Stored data
%%

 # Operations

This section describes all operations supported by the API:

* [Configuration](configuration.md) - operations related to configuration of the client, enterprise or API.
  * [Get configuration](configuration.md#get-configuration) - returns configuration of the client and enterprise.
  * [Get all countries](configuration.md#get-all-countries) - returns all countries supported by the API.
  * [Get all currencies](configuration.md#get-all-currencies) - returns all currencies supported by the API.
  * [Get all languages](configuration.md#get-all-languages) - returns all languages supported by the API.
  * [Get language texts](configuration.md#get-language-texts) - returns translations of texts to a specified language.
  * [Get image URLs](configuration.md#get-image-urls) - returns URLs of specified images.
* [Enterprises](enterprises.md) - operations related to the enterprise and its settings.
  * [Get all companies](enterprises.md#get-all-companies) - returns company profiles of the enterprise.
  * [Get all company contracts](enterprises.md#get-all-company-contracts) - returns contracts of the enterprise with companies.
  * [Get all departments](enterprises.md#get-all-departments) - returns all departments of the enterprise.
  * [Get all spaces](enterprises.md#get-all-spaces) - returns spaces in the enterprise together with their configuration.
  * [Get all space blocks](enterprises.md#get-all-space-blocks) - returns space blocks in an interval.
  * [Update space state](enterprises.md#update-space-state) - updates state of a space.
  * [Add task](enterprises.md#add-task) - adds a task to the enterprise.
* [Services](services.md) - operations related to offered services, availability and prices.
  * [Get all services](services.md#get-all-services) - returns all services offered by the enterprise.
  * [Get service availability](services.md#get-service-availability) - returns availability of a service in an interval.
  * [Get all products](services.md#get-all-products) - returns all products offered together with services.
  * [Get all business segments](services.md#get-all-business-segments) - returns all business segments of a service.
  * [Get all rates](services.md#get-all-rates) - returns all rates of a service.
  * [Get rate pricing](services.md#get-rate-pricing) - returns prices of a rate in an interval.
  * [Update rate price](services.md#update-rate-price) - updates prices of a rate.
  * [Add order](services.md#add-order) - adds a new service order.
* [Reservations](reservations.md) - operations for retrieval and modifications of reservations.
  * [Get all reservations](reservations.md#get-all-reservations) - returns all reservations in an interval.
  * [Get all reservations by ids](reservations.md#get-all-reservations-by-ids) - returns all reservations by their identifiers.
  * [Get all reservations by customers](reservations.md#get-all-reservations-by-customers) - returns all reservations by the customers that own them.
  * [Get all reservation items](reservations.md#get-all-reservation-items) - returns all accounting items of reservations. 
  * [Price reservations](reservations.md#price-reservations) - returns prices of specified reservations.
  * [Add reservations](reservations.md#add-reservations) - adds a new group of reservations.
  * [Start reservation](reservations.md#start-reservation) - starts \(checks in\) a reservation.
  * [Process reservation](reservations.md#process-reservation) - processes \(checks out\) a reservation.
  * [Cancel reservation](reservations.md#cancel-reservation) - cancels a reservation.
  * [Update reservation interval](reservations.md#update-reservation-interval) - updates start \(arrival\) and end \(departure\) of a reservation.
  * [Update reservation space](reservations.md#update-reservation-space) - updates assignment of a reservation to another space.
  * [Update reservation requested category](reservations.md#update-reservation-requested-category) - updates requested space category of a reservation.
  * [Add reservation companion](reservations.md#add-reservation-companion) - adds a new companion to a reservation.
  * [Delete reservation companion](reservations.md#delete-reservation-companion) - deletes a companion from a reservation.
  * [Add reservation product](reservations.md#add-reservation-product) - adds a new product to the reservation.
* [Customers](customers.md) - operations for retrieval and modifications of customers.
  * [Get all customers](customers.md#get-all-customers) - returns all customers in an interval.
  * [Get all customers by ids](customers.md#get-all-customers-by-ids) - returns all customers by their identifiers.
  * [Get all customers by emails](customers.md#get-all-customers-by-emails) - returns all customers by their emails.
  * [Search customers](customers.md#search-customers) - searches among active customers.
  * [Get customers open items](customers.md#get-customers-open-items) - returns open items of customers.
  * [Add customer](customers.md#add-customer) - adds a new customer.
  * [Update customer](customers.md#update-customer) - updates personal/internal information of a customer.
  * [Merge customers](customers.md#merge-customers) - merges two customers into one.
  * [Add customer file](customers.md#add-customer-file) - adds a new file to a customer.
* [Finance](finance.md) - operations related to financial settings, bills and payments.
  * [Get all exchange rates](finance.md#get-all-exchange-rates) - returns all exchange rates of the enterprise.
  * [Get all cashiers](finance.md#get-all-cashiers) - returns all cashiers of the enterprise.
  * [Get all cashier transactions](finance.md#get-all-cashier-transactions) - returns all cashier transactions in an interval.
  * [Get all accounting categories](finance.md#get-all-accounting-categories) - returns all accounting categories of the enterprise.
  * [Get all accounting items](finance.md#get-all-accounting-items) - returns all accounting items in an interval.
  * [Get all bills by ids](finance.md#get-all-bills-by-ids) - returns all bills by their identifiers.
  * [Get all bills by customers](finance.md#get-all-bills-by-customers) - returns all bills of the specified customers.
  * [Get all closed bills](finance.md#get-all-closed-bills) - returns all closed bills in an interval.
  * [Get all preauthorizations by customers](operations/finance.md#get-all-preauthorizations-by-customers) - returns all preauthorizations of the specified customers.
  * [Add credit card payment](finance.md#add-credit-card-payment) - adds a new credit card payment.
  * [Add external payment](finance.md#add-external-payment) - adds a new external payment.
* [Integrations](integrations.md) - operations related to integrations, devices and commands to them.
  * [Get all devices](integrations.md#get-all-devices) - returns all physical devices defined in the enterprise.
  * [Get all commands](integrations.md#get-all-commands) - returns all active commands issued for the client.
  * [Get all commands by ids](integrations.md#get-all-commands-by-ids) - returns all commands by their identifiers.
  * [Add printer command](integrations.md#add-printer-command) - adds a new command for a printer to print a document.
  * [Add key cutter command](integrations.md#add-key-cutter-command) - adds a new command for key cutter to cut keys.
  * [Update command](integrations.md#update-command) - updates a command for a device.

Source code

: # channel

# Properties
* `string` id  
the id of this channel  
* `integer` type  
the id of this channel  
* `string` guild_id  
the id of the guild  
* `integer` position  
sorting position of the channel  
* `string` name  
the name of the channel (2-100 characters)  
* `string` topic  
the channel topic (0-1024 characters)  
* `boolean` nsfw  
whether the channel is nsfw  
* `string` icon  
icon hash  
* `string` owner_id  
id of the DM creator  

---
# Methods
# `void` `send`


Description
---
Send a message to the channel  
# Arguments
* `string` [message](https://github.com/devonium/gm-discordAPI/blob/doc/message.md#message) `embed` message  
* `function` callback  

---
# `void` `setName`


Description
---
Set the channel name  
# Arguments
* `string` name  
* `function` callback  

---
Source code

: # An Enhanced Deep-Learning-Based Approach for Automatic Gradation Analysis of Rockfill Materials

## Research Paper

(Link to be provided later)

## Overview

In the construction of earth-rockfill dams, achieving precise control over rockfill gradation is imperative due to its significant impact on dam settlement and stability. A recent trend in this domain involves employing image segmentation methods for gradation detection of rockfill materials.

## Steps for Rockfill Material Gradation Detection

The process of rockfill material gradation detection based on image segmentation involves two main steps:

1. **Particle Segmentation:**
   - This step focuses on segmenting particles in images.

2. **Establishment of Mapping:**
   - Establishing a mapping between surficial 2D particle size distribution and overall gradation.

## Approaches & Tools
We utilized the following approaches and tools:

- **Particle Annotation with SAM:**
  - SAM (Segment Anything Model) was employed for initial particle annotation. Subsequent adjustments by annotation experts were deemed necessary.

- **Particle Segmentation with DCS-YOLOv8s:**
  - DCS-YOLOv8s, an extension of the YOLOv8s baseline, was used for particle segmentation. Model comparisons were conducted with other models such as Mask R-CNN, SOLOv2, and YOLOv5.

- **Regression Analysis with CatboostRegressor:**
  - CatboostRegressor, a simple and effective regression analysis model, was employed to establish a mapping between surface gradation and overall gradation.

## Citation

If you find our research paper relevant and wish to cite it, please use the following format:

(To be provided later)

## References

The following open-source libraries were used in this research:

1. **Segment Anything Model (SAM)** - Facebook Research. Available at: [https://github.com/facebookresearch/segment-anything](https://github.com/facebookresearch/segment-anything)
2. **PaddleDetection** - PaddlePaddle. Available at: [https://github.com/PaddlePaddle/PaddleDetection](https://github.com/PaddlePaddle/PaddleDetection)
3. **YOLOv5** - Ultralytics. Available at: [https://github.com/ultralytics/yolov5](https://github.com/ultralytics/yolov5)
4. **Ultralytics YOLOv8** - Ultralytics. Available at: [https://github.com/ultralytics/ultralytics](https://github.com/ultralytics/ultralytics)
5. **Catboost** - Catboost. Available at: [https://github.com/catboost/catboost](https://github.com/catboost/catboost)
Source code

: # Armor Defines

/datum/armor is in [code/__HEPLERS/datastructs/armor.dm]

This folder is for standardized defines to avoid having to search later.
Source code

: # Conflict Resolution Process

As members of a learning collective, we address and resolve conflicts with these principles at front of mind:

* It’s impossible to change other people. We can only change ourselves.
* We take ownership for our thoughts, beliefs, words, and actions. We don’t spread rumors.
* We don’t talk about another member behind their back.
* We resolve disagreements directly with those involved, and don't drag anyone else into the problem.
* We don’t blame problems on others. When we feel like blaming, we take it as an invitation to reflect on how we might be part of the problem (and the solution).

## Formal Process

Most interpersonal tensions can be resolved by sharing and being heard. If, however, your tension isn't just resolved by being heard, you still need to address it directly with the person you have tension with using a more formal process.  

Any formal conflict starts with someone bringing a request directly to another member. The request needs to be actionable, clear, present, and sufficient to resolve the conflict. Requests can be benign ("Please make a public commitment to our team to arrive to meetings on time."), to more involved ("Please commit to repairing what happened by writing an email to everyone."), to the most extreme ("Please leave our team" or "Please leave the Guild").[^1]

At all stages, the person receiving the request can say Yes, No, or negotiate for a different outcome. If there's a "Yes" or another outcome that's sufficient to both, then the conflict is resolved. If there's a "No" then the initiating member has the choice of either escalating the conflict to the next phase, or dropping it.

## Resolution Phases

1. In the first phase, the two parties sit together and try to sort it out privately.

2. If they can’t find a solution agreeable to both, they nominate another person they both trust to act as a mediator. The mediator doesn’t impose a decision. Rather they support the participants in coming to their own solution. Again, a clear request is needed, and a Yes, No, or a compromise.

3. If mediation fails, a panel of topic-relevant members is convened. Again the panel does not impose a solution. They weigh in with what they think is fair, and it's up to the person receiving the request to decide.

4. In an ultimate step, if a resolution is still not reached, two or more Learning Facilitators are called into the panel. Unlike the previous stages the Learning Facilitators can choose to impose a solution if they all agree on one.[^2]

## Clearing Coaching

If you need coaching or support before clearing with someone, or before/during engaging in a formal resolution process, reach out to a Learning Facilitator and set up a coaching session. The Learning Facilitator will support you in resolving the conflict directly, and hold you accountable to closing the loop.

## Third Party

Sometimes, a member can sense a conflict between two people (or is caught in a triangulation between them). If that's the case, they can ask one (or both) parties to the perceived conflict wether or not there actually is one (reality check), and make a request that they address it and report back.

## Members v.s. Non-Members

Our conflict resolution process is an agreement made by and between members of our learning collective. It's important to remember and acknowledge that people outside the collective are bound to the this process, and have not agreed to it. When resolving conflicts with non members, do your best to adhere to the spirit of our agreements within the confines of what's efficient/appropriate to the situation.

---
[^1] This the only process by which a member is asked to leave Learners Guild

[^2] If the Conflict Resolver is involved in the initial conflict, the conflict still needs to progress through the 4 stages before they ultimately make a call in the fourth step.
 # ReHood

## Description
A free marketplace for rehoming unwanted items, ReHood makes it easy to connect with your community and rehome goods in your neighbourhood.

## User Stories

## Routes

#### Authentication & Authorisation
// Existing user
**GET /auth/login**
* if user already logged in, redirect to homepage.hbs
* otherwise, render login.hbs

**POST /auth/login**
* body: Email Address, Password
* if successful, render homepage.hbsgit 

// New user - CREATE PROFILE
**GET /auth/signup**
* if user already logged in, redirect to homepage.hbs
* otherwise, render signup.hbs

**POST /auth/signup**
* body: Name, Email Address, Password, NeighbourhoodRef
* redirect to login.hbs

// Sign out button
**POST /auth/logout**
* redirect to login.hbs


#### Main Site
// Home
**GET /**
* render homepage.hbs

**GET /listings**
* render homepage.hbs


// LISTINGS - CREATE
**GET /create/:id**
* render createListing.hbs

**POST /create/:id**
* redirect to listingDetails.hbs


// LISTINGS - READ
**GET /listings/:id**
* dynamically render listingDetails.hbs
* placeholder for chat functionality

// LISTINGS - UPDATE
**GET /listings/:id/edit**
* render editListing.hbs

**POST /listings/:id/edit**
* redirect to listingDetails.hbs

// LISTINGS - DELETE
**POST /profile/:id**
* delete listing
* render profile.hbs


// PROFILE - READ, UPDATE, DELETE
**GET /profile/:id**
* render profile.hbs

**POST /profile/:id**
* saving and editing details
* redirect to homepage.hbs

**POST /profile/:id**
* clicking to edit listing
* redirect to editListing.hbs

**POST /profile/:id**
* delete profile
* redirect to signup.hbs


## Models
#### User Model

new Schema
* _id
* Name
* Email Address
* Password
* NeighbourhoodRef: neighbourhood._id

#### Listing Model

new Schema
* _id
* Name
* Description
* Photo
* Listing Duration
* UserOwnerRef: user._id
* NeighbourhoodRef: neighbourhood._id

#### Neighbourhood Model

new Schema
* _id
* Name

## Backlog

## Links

%%

*Task to carry out*:
Working from the entries above, find every line in which the word "bills" occurs and copy it.

*Response to the task*:
* [Finance](finance.md) - operations related to financial settings, bills and payments.
  * [Get all bills by ids](finance.md#get-all-bills-by-ids) - returns all bills by their identifiers.
  * [Get all bills by customers](finance.md#get-all-bills-by-customers) - returns all bills of the specified customers.
  * [Get all closed bills](finance.md#get-all-closed-bills) - returns all closed bills in an interval.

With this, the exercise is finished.